信じられない事だが、おとうさんが泣いていたからだった。
迷子になって心配させてしまったんだ。
もう中学生だと言うのに恥ずかしい…
「……ごめんなさい……。」
『うん…本当にそう…だっ…。』
やっぱり、涙ぐんだ声…
俺はおとうさんが落ち着いた頃にオジサンの事を聞いてみた。
世話になったからお礼をする必要もあったんだ。
だが、おとうさんは黙って顔を歪ませた。
怒らせた…?
なんで…?
『その人は幾つくらいの人だね…?』
年なんて聞かなかった。
そう言えば名前も聞いていない。
あの時はそんな余裕はなかった。
「…さあ…?」
『私より若い…?』
「…。」
おとうさんより…?
「若いか…同じくらいだと思うけど…わかんない。」
俺の答えにおとうさんはあからさまに動揺していた。
不思議に思って聞いたら、俺が見つかった時、側にそんな人はいなかったんだそうだ。
じゃあ、誰が俺の事を知らせてくれたんだろう…?
『智、二度と知らない人について行ってはいけないよ。
君はもう中学生だ。
警察を探せばいいことくらい分かるだろう…?
小さな子供じゃないんだ。
自分でそれは出来ないといけない。」
最もな言い草に、素直に頷くしかなかった。
確かに…
自分で警察に相談すれば済んだことだったのに…
おとうさんは怒鳴ったわけでもなく、ただ当然の事を指摘したに過ぎない。
それでも、自分に失望させてしまったんだと思うと悲しくなって情け無くい事に涙を流していた。
「うっ…ごめんなさい…ごめんなさい…。」
『智くんっ、お父さんはね、怒っているんじゃないんだよ。
いや、怒りことだな…
外国で不安だったかもしれないが、いい人に見えたとしても見ず知らずの人に付いて行っては絶対ダメだ。
それが判断できなかったわけはないだろ…?』
「そう…だけど…。」
『ん…?』
おとうさんがじっと俺の言葉を待っていた。
そんな時でも、待っていてくれる。
変わらない。
「……うまく事情を……説明してもらえると思ったんだ
」
『英語が出来ないから…?』
「…俺が悪かったの…秘書の人はここで待っていてくださいって言ったのに…。」
『…。』
「秘書の人が警察に…捕まるかもって…。」
『智くん…?』
「おっ、俺は上手く説明できないと思ったから…。」
『捕まるって…どういうことだね…?
秘書が何故捕まるんだ…?』
「法律が……違うんでしょ…?
アメリカは子どもを監督出来なかったら…刑務所に…うっ…ううっ…。」
おとうさんお秘書の人が捕まったらどうしようかと思ったんだ。
再び泣き出した俺をおとうさんが抱きしめていた。
そして、はぐれた場合は監督放棄にならないだろうと言い、何があっても親に相談するようにと言われた。

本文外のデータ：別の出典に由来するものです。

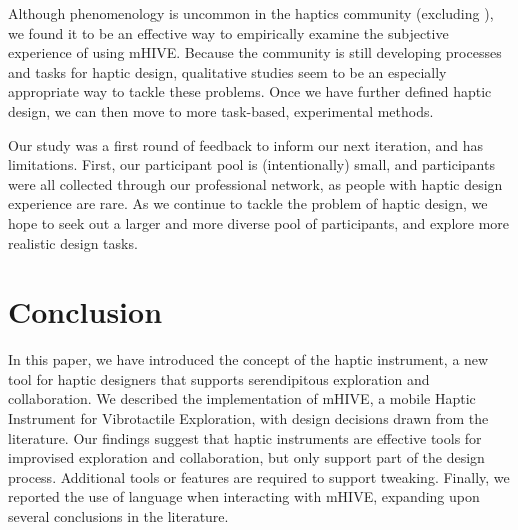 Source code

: Although phenomenology is uncommon in the haptics community (excluding \cite{Obrist2013}), we found it to be an effective way to empirically examine the subjective experience of using mHIVE.
Because the community is still developing processes and tasks for haptic design, qualitative studies seem to be an especially appropriate way to tackle these problems.
Once we have further defined haptic design, we can then move to more task-based, experimental methods.

Our study was a first round of feedback to inform our next iteration, and has limitations.
First, our participant pool is (intentionally) small,
and participants were all collected through our professional network, as people with haptic design experience are rare.
As we continue to tackle the problem of haptic design, we hope to seek out a larger and more diverse pool of participants, and %
explore more realistic design tasks. %


%
% 
\section{Conclusion}

In this paper, we have introduced the concept of the haptic instrument, a new tool for haptic designers that supports serendipitous exploration and collaboration.
We described the implementation of mHIVE, a mobile Haptic Instrument for Vibrotactile Exploration, with design decisions drawn from the literature.
Our findings suggest that haptic instruments are effective tools for improvised exploration and collaboration, but only support part of the design process.
Additional tools or features are required to support tweaking.
Finally, we reported the use of language when interacting with mHIVE, %
expanding upon several conclusions in the literature.

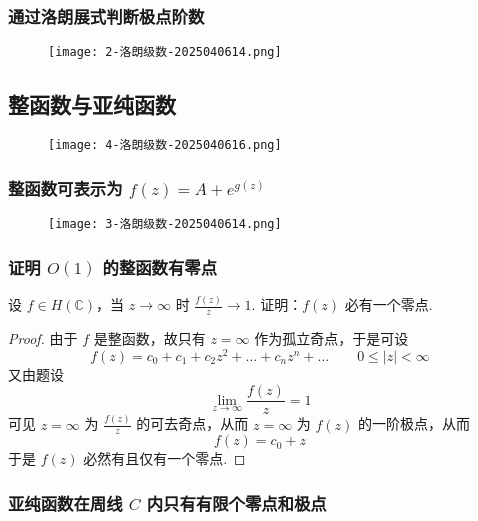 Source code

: \subsubsection{通过洛朗展式判断极点阶数}

\begin{figure}[H]
\centering
\texttt{[image: 2-洛朗级数-2025040614.png]}
\label{}
\end{figure}

\subsection{整函数与亚纯函数}

\begin{figure}[H]
\centering
\texttt{[image: 4-洛朗级数-2025040616.png]}
\label{}
\end{figure}

\subsubsection{整函数可表示为 \texorpdfstring{$f(z)=A+e^{ g(z) }$}{f(z)=A+e^ g(z)}}

\begin{figure}[H]
\centering
\texttt{[image: 3-洛朗级数-2025040614.png]}
\label{}
\end{figure}

\subsubsection{证明 \texorpdfstring{$O(1)$}{O(1)} 的整函数有零点}

\begin{exercise}
设 $f\in H(\mathbb{C})$，当 $z\to \infty$ 时 $\frac{f(z)}{z}\to1$. 证明：$f(z)$ 必有一个零点.
\end{exercise}
\begin{proof}
由于 $f$ 是整函数，故只有 $z=\infty$ 作为孤立奇点，于是可设
\[
f(z)=c_0+c_1+c_2z^2+\dots+c_nz^{n}+\dots \qquad 0\leq \lvert z \rvert <\infty
\]
又由题设
\[
\lim_{ z \to \infty } \frac{f(z)}{z}=1
\]
可见 $z=\infty$ 为 $\frac{f(z)}{z}$ 的可去奇点，从而 $z=\infty$ 为 $f(z)$ 的一阶极点，从而
\[
f(z)=c_0+z
\]
于是 $f(z)$ 必然有且仅有一个零点.

\end{proof}

\subsubsection{亚纯函数在周线 \texorpdfstring{$C$}{C} 内只有有限个零点和极点}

考えてみれば、おとうさんに電話すれば済む事だったんだ。
俺は、あの後…一体どうなったんだ…?
記憶がなかった。
後で入ってきた警察の人が何か言っていたがさっぱり分からない。
おとうさんによれば、俺は精密検査をしないといけないらしい。
いろいろ決まりがあってそうしないと家に帰っれないんだそうだ。
『体を調べられるけど…我慢するんだよ。」
俺は不安を感じながらも頷いていた。